BRIEF:
Range to reproduce from the entries below: the line with "The architecture of", the line with "To improve the", and every line in between. Give them exactly and give nothing else.

LISTED RECORDS:
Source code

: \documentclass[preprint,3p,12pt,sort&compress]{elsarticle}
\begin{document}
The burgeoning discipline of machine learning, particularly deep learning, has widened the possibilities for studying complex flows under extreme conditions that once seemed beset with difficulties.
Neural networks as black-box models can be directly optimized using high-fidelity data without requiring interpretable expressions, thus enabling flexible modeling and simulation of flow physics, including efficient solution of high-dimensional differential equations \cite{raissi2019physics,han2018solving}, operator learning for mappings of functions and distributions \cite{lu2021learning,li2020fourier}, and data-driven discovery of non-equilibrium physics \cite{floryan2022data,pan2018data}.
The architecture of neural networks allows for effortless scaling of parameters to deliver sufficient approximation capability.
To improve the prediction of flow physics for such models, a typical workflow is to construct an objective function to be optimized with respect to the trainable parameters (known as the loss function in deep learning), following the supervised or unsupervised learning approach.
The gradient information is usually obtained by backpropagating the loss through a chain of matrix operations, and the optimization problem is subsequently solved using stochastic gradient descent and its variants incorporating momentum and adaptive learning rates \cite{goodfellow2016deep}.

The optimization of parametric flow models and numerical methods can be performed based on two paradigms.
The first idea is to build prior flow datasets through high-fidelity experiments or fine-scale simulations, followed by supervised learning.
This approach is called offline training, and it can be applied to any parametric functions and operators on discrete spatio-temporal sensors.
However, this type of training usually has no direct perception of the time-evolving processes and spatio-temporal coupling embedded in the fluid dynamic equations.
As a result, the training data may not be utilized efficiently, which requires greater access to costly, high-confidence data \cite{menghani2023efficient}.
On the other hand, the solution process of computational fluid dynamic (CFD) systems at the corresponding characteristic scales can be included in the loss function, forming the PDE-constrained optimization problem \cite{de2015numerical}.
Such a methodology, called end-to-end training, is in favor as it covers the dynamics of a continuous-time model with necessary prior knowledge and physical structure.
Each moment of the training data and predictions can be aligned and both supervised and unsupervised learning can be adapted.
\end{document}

RESPONSE FOR THIS EXERCISE:
The architecture of neural networks allows for effortless scaling of parameters to deliver sufficient approximation capability.
To improve the prediction of flow physics for such models, a typical workflow is to construct an objective function to be optimized with respect to the trainable parameters (known as the loss function in deep learning), following the supervised or unsupervised learning approach.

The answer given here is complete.